Gerontology & Geriatrics

Research Article Volume 1 Issue 5

Functional predictors of stair-climbing ability in older adults

Hinman MR,1 O Connell JK,1 Arnold LA,2 Chandler J,3 Flores D,4 Topper A5

1Department of Physical Therapy, Hardin-Simmons University, USA
2Physical Therapist, Heart of Texas Healthcare System, USA
3Physical Therapist, University of Texas Medical Branch, USA
4Physical Therapist, Harris Health System, USA
5Physical Therapist, Carillon Life Care Community, USA

Correspondence: Martha R Hinman, Department of Physical Therapy, Hardin-Simmons University, USA, Tel 325-670-5828, Fax 325-670-5868

Received: March 27, 2017 | Published: July 3, 2017

Citation: Hinman MR, O’Connell JK, Arnold LA, et al. Functional predictors of stair-climbing ability in older adults. MOJ Gerontol Ger. 2017;1(5):115-118. DOI: 10.15406/mojgg.2017.01.00025

Download PDF

Abstract

Objectives: Stair-climbing is a difficult activity for many older adults. Those unable to ambulate independently on stairs are at greater risk for falls and injury, particularly in emergency situations. The purpose of this study was to determine which physical performance tests could best predict safe and independent stair-climbing ability in this population.

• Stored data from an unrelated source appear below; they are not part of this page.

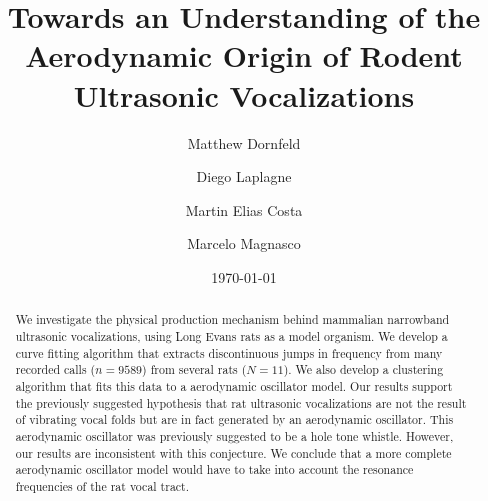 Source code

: \documentclass[superscriptaddress, twocolumn, prl]{revtex4}
\begin{document}
\title{Towards an Understanding of the Aerodynamic Origin of Rodent Ultrasonic Vocalizations}

\author{Matthew Dornfeld}

\author{Diego Laplagne}

\author{Martin Elias Costa} 

\author{Marcelo Magnasco}
\date{\today}
\begin{abstract}
We investigate the physical production mechanism behind mammalian narrowband ultrasonic vocalizations, using Long Evans rats as a model organism. We develop a curve fitting algorithm that extracts discontinuous jumps in frequency from many recorded calls ($n=9589$) from several rats ($N=11$). We also develop a clustering algorithm that fits this data to a aerodynamic oscillator model. Our results support the previously suggested hypothesis that rat ultrasonic vocalizations are not the result of vibrating vocal folds but are in fact generated by an aerodynamic oscillator. This aerodynamic oscillator was previously suggested to be a hole tone whistle. However, our results are inconsistent with this conjecture. We conclude that a more complete aerodynamic oscillator model would have to take into account the resonance frequencies of the rat vocal tract.   
\end{abstract}
\maketitle
\end{document}

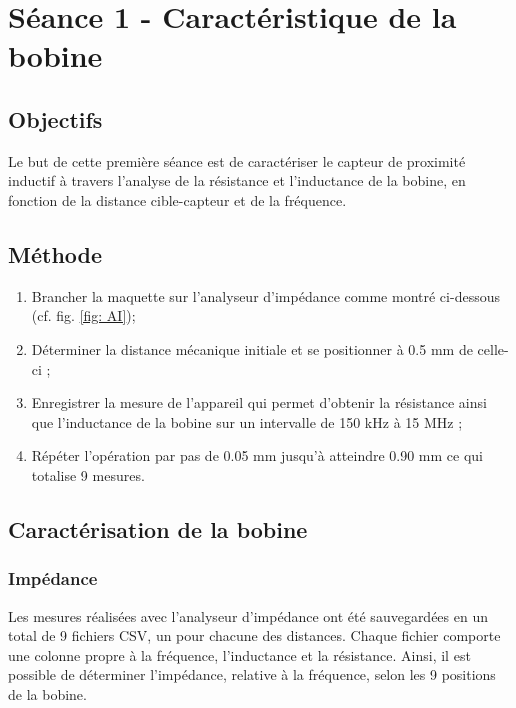 

\section{Séance 1 - Caractéristique de la bobine }

\subsection{Objectifs}

Le but de cette première séance est de caractériser le capteur de proximité inductif à travers 
l’analyse de la résistance et l'inductance de la bobine, en fonction de la distance cible-capteur 
 et de la fréquence. 

\subsection{Méthode}

\begin{enumerate}
    \item Brancher la maquette sur l'analyseur d'impédance comme montré ci-dessous (cf. fig. \ref{fig: AI});
    \item Déterminer la distance mécanique initiale et se positionner à 0.5 mm de celle-ci ;
    \item Enregistrer la mesure de l'appareil qui permet d'obtenir la résistance ainsi que l'inductance de 
    la bobine sur un intervalle de 150 kHz à 15 MHz ;
    \item Répéter l'opération par pas de 0.05 mm jusqu'à atteindre 0.90 mm ce qui totalise 9 mesures.
\end{enumerate}


\subsection{Caractérisation de la bobine}

\subsubsection{Impédance}


Les mesures réalisées avec l'analyseur d'impédance ont été sauvegardées en un total
de 9 fichiers CSV, un pour chacune des distances. Chaque fichier comporte une colonne propre à
la fréquence, l'inductance et la résistance. Ainsi, il est possible de déterminer l'impédance, relative
à la fréquence, selon les 9 positions de la bobine.\\


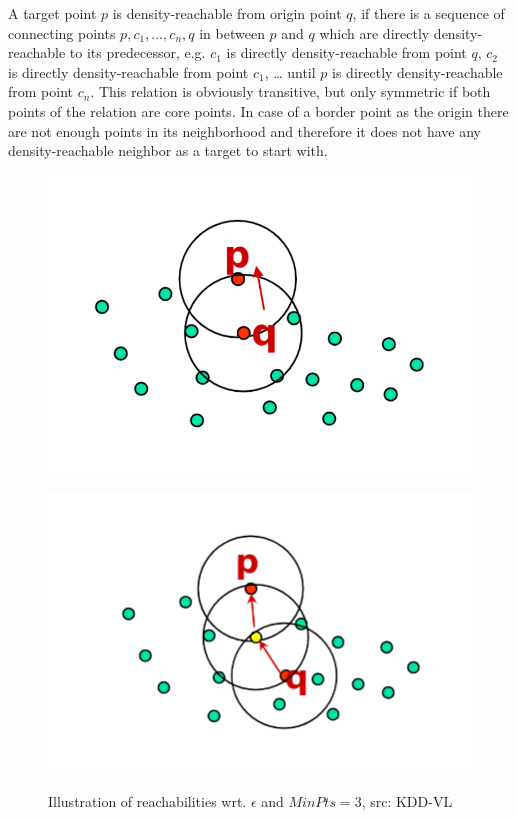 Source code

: A target point $p$ is density-reachable from origin point $q$, if there is a sequence of connecting points $p, c_1, \dotsc, c_n, q$ in between $p$ and $q$ which are directly density-reachable to its predecessor, e.g. $c_1$ is directly density-reachable from point $q$, $c_2$ is directly density-reachable from point $c_1$, \dots{} until $p$ is directly density-reachable from point $c_n$. This relation is obviously transitive, but only symmetric if both points of the relation are core points. In case of a border point as the origin there are not enough points in its neighborhood and therefore it does not have any density-reachable neighbor as a target to start with.

\begin{figure}
    \centering
    \begin{minipage}[t]{.5\textwidth}
      \centering  
      \captionsetup{width=.9\linewidth}
      \includegraphics[width=.8\textwidth]{figures/directlydensityreachable.png}
      \label{fig:test1}
    \end{minipage}%
    \begin{minipage}[t]{.5\textwidth}
      \centering
      \captionsetup{width=.9\linewidth}
      \includegraphics[width=.8\textwidth]{figures/density-reachable.png}
      \label{fig:test2}
    \end{minipage}
    \caption{Illustration of reachabilities wrt. $\epsilon$ and $MinPts = 3$, src: KDD-VL}
\end{figure}

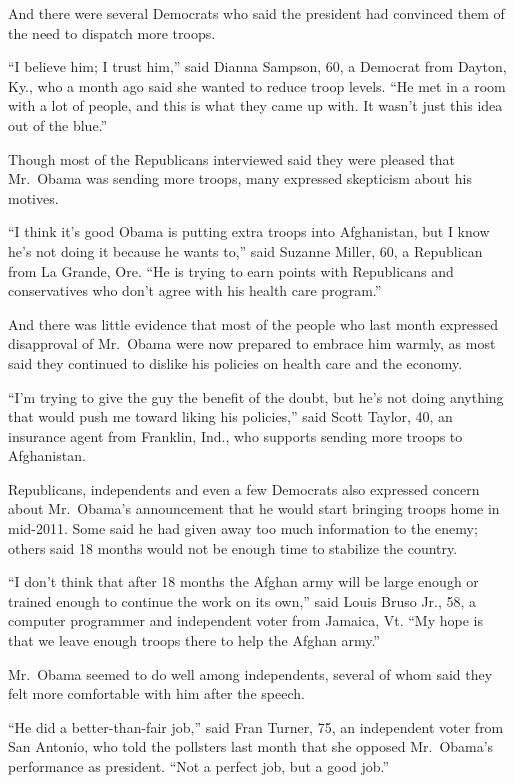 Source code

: ﻿\documentclass[12pt]{article}
\begin{document}
And there were several Democrats who said the president had convinced them of the need to dispatch
more troops.

``I believe him; I trust him,'' said Dianna Sampson, 60, a Democrat from Dayton, Ky., who a month
ago said she wanted to reduce troop levels. ``He met in a room with a lot of people, and this is
what they came up with. It wasn't just this idea out of the blue.''

Though most of the Republicans interviewed said they were pleased that Mr.~Obama was sending more
troops, many expressed skepticism about his motives.

``I think it's good Obama is putting extra troops into Afghanistan, but I know he's not doing it
because he wants to,'' said Suzanne Miller, 60, a Republican from La Grande, Ore. ``He is trying to
earn points with Republicans and conservatives who don't agree with his health care program.''

And there was little evidence that most of the people who last month expressed disapproval of
Mr.~Obama were now prepared to embrace him warmly, as most said they continued to dislike his
policies on health care and the economy.

``I'm trying to give the guy the benefit of the doubt, but he's not doing anything that would push
me toward liking his policies,'' said Scott Taylor, 40, an insurance agent from Franklin, Ind., who
supports sending more troops to Afghanistan.

Republicans, independents and even a few Democrats also expressed concern about Mr.~Obama's
announcement that he would start bringing troops home in mid-2011. Some said he had given away too
much information to the enemy; others said 18 months would not be enough time to stabilize the
country.

``I don't think that after 18 months the Afghan army will be large enough or trained enough to
continue the work on its own,'' said Louis Bruso Jr., 58, a computer programmer and independent
voter from Jamaica, Vt. ``My hope is that we leave enough troops there to help the Afghan army.''

Mr.~Obama seemed to do well among independents, several of whom said they felt more comfortable with
him after the speech.

``He did a better-than-fair job,'' said Fran Turner, 75, an independent voter from San Antonio, who
told the pollsters last month that she opposed Mr.~Obama's performance as president. ``Not a perfect
job, but a good job.''
\end{document}
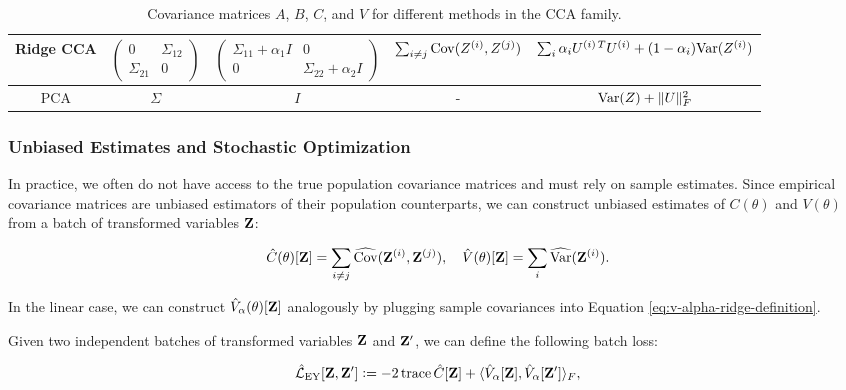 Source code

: \begin{table}[h]
\begin{tabular}{|c|c|c|c|c|}
    \hline
    Ridge CCA & $\begin{pmatrix} 
    0 & \Sigma_{12} \\
    \Sigma_{21} & 0
    \end{pmatrix}$ & $\begin{pmatrix}
    \Sigma_{11} + \alpha_1 I & 0 \\
    0 & \Sigma_{22} + \alpha_2 I
    \end{pmatrix}$ & $\sum_{i \neq j} \mathrm{Cov}(Z^{(i)}, Z^{(j)})$ & $\sum_i \alpha_i {U^{(i)\,T}} U^{(i)} +  (1 - \alpha_i) \mathrm{Var}(Z^{(i)})$ \\
    \hline
    PCA & $\Sigma$ & $I$ & - & $\mathrm{Var}(Z) + \|U\|_F^2$ \\
    \hline
    \end{tabular}
    \caption{Covariance matrices $A$, $B$, $C$, and $V$ for different methods in the CCA family.}
    \label{tab:covariance-matrices}
    \end{table}

\subsubsection{Unbiased Estimates and Stochastic Optimization}

In practice, we often do not have access to the true population covariance matrices and must rely on sample estimates. Since empirical covariance matrices are unbiased estimators of their population counterparts, we can construct unbiased estimates of $C(\theta)$ and $V(\theta)$ from a batch of transformed variables $\mathbf{Z}$:

\begin{align}\label{eq:def-C-V-matrices-empirical}
\hat{C}(\theta)[\mathbf{Z}] = \sum_{i \neq j} \widehat{\mathrm{Cov}}(\mathbf{Z}^{(i)}, \mathbf{Z}^{(j)}), \quad
\hat{V}(\theta)[\mathbf{Z}] = \sum_{i} \widehat{\mathrm{Var}}(\mathbf{Z}^{(i)}).
\end{align}

In the linear case, we can construct $\hat{V}_\alpha(\theta)[\mathbf{Z}]$ analogously by plugging sample covariances into Equation \eqref{eq:v-alpha-ridge-definition}.

Given two independent batches of transformed variables $\mathbf{Z}$ and $\mathbf{Z}'$, we can define the following batch loss:

\begin{align}\label{eq:empirical-EY-loss-estimate-def}
\hat{\mathcal{L}}_\text{EY}[\mathbf{Z}, \mathbf{Z}'] \vcentcolon= - 2 \operatorname{trace} \hat{C}[\mathbf{Z}] + \langle \hat{V}_\alpha[\mathbf{Z}], \hat{V}_\alpha[\mathbf{Z}'] \rangle_F,
\end{align}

Design: Quasi-experimental and correlational.

Setting: Community-based senior centers, assisted living, and nursing facilities in Abilene, Texas

Participants: Ninety-seven older adults (mean age 80.5±10); 54 stair climbers and 43 non-stair climbers.

Measurements: Subjects performed the following functional tests in random sequence: 5 times sit-to-stand (5TSTS), one-legged stance time (OLST), functional reach (FR), self-selected gait speed (GS), and the 10-step test (TST). Mean test scores were compared via t-tests and a discriminant analysis determined which tests were the best predictors of stair climbing ability.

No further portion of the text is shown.